The required result is the number of lines below that hold the word "would", stated without anything else.

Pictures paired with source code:
>>>

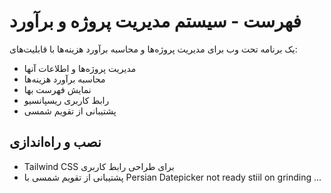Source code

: # فهرست - سیستم مدیریت پروژه و برآورد

یک برنامه تحت وب برای مدیریت پروژه‌ها و محاسبه برآورد هزینه‌ها با قابلیت‌های:
- مدیریت پروژه‌ها و اطلاعات آنها
- محاسبه برآورد هزینه‌ها
- نمایش فهرست بها
- رابط کاربری ریسپانسیو
- پشتیبانی از تقویم شمسی

## نصب و راه‌اندازی

- Tailwind CSS برای طراحی رابط کاربری
- پشتیبانی از تقویم شمسی با Persian Datepicker
not ready stiil on grinding ...

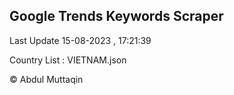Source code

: 

## Google Trends Keywords Scraper 
 
Last Update 15-08-2023 , 17:21:39

Country List :
VIETNAM.json



© Abdul Muttaqin 
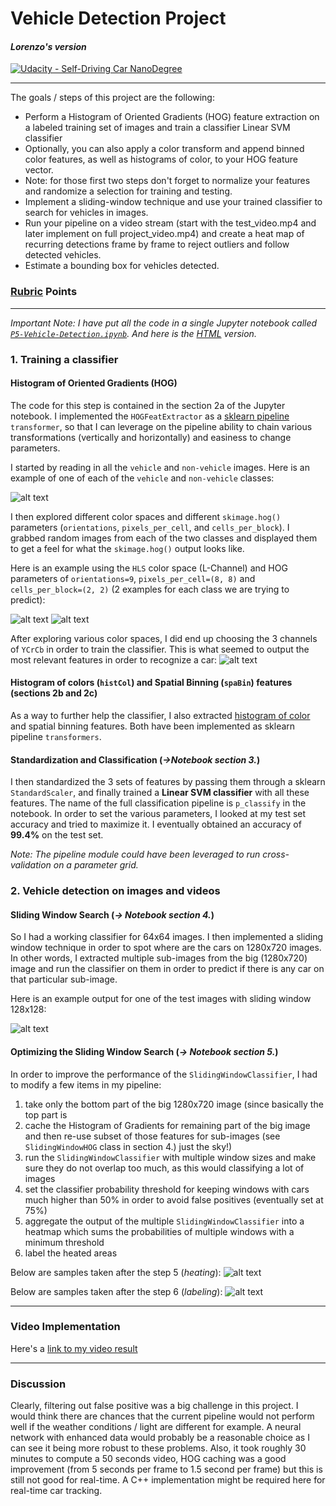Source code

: 

# **Vehicle Detection Project**
#### _Lorenzo's version_
[![Udacity - Self-Driving Car NanoDegree](https://s3.amazonaws.com/udacity-sdc/github/shield-carnd.svg)](http://www.udacity.com/drive)

---

The goals / steps of this project are the following:

* Perform a Histogram of Oriented Gradients (HOG) feature extraction on a labeled training set of images and train a classifier Linear SVM classifier
* Optionally, you can also apply a color transform and append binned color features, as well as histograms of color, to your HOG feature vector.
* Note: for those first two steps don't forget to normalize your features and randomize a selection for training and testing.
* Implement a sliding-window technique and use your trained classifier to search for vehicles in images.
* Run your pipeline on a video stream (start with the test_video.mp4 and later implement on full project_video.mp4) and create a heat map of recurring detections frame by frame to reject outliers and follow detected vehicles.
* Estimate a bounding box for vehicles detected.

[//]: # (Image References)
[car_not_car]: ./car_not_car.png
[hog_car]: ./hog_car.png
[hog_non_car]: ./hog_non_car.png
[YCrCb]: ./YCrCb_decomposition.png
[sliding]: ./sliding-window.png
[heating]: ./pipeline_heating.png
[labeling]: ./pipeline_labeling.png


### [Rubric](https://review.udacity.com/#!/rubrics/513/view) Points

---
_Important Note: I have put all the code in a single Jupyter notebook called [`P5-Vehicle-Detection.ipynb`](./P5-Vehicle-Detection.ipynb).
And here is the [HTML](./P5-Vehicle-Detection.html) version._

### 1. Training a classifier

#### Histogram of Oriented Gradients (HOG)

The code for this step is contained in the section 2a of the Jupyter notebook.
I implemented the `HOGFeatExtractor` as a [sklearn pipeline](http://scikit-learn.org/stable/modules/generated/sklearn.pipeline.Pipeline.html) `transformer`, so that I can leverage on the pipeline ability to chain various transformations (vertically and horizontally) and easiness to change parameters.

I started by reading in all the `vehicle` and `non-vehicle` images.  Here is an example of one of each of the `vehicle` and `non-vehicle` classes:

![alt text][car_not_car]

I then explored different color spaces and different `skimage.hog()` parameters (`orientations`, `pixels_per_cell`, and `cells_per_block`).  I grabbed random images from each of the two classes and displayed them to get a feel for what the `skimage.hog()` output looks like.

Here is an example using the `HLS` color space (L-Channel) and HOG parameters of `orientations=9`, `pixels_per_cell=(8, 8)` and `cells_per_block=(2, 2)` (2 examples for each class we are trying to predict):

![alt text][hog_car]
![alt text][hog_non_car]

After exploring various color spaces, I did end up choosing the 3 channels of `YCrCb` in order to train the classifier. This is what seemed to output the most relevant features in order to recognize a car:
![alt text][YCrCb]

#### Histogram of colors (`histCol`) and Spatial Binning (`spaBin`) features (sections 2b and 2c)

As a way to further help the classifier, I also extracted [histogram of color](https://en.wikipedia.org/wiki/Color_histogram) and spatial binning features. Both have been implemented as sklearn pipeline `transformers`.

#### Standardization and Classification (_&rarr;Notebook section 3._)

I then  standardized the 3 sets of features by passing them through a sklearn `StandardScaler`, and finally trained a **Linear SVM classifier** with all these features. The name of the full classification pipeline is `p_classify` in the notebook.
In order to set the various parameters, I looked at my test set accuracy and tried to maximize it.
I eventually obtained an accuracy of **99.4%** on the test set.

_Note: The pipeline module could have been leveraged to run cross-validation on a parameter grid._

### 2. Vehicle detection on images and videos

#### Sliding Window Search (_&rarr; Notebook section 4._)

So I had a working classifier for 64x64 images. I then implemented a sliding window technique in order to spot where are the cars on 1280x720 images. In other words, I extracted multiple sub-images from the big (1280x720) image and run the classifier on them in order to predict if there is any car on that particular sub-image.

Here is an example output for one of the test images with sliding window 128x128:

![alt text][sliding]

#### Optimizing the Sliding Window Search (_&rarr; Notebook section 5._)

In order to improve the performance of the `SlidingWindowClassifier`, I had to modify a few items in my pipeline:
1. take only the bottom part of the big 1280x720 image (since basically the top part is
2. cache the Histogram of Gradients for remaining part of the big image and then re-use subset of those features for sub-images (see `SlidingWindowHOG` class in section 4.)
 just the sky!)
3. run the `SlidingWindowClassifier` with multiple window sizes and make sure they do not overlap too much, as this would classifying a lot of images
4. set the classifier probability threshold for keeping windows with cars much higher than 50% in order to avoid false positives (eventually set at 75%)
5. aggregate the output of the multiple `SlidingWindowClassifier` into a heatmap which sums the probabilities of multiple windows with a minimum threshold
6. label the heated areas

Below are samples taken after the step 5 (_heating_):
![alt text][heating]

Below are samples taken after the step 6 (_labeling_):
![alt text][labeling]

---

### Video Implementation

Here's a [link to my video result](./project_video_output.mp4)


---

### Discussion

Clearly, filtering out false positive was a big challenge in this project. I would think there are chances that the current pipeline would not perform well if the weather conditions / light are different for example. A neural network with enhanced data would probably be a reasonable choice as I can see it being more robust to these problems.
Also, it took roughly 30 minutes to compute a 50 seconds video, HOG caching was a good improvement (from 5 seconds per frame to 1.5 second per frame) but this is still not good for real-time. A C++ implementation might be required here for real-time car tracking.

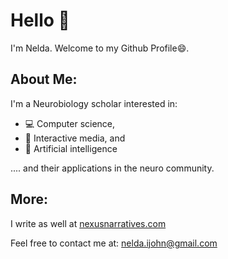 # Hello 🌚

I'm Nelda. Welcome to my Github Profile😄. 

## About Me:
I'm a Neurobiology scholar interested in: 
- 💻 Computer science, 
- 🦾 Interactive media, and 
- 🤖 Artificial intelligence 

<p> .... and their applications in the neuro community.</p>

## More:
<p> I write as well at <a href="www.neldiaries.ghost.io" target = "_blank"> nexusnarratives.com</a></p>
Feel free to contact me at: <a href="nelda.ijohn@gmail.com" target = "_blank"> nelda.ijohn@gmail.com</a>
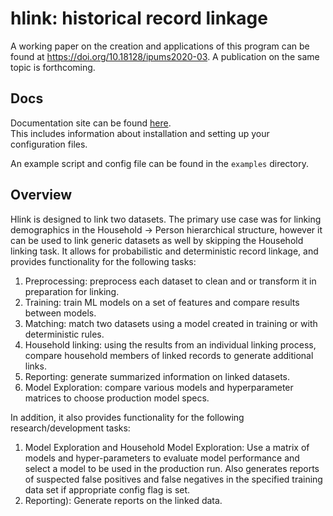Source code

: # hlink: historical record linkage

A working paper on the creation and applications of this program can be found at <https://doi.org/10.18128/ipums2020-03>. A publication on the same topic is forthcoming.

## Docs

Documentation site can be found [here](https://pages.github.umn.edu/mpc/hlink).    
This includes information about installation and setting up your configuration files.

An example script and config file can be found in the `examples` directory.

## Overview

Hlink is designed to link two datasets. The primary use case was for linking demographics in the Household -> Person hierarchical structure, however it can be used to link generic datasets as well by skipping the Household linking task. It allows for probabilistic and deterministic record linkage, and provides functionality for the following tasks:

1. Preprocessing: preprocess each dataset to clean and or transform it in preparation for linking.
2. Training: train ML models on a set of features and compare results between models.
3. Matching: match two datasets using a model created in training or with deterministic rules.
4. Household linking: using the results from an individual linking process, compare household members of linked records to generate additional links.
5. Reporting: generate summarized information on linked datasets.
6. Model Exploration: compare various models and hyperparameter matrices to choose production model specs.

In addition, it also provides functionality for the following research/development tasks:
1. Model Exploration and Household Model Exploration: Use a matrix of models and hyper-parameters to evaluate model performance and select a model to be used in the production run.  Also generates reports of suspected false positives and false negatives in the specified training data set if appropriate config flag is set.
2. Reporting): Generate reports on the linked data.
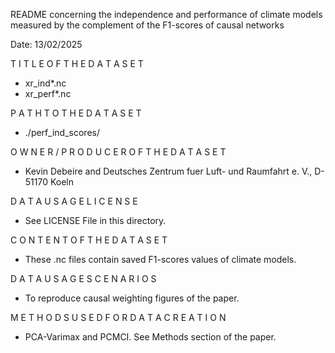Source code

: README concerning the independence and performance of climate models measured by the complement of the F1-scores of causal networks

Date: 13/02/2025

T I T L E O F T H E D A T A S E T
- xr_ind*.nc
- xr_perf*.nc


P A T H T O T H E D A T A S E T
- ./perf_ind_scores/

O W N E R / P R O D U C E R O F T H E D A T A S E T 
- Kevin Debeire and Deutsches Zentrum fuer Luft- und Raumfahrt e. V., D-51170 Koeln

D A T A U S A G E L I C E N S E 
- See LICENSE File in this directory.

C O N T E N T O F T H E D A T A S E T
- These .nc files contain saved F1-scores values of climate models.

D A T A U S A G E S C E N A R I O S
- To reproduce causal weighting figures of the paper.

M E T H O D S U S E D F O R D A T A C R E A T I O N
- PCA-Varimax and PCMCI. See Methods section of the paper.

<<<

- **WRITTEN RESPONSE**: 2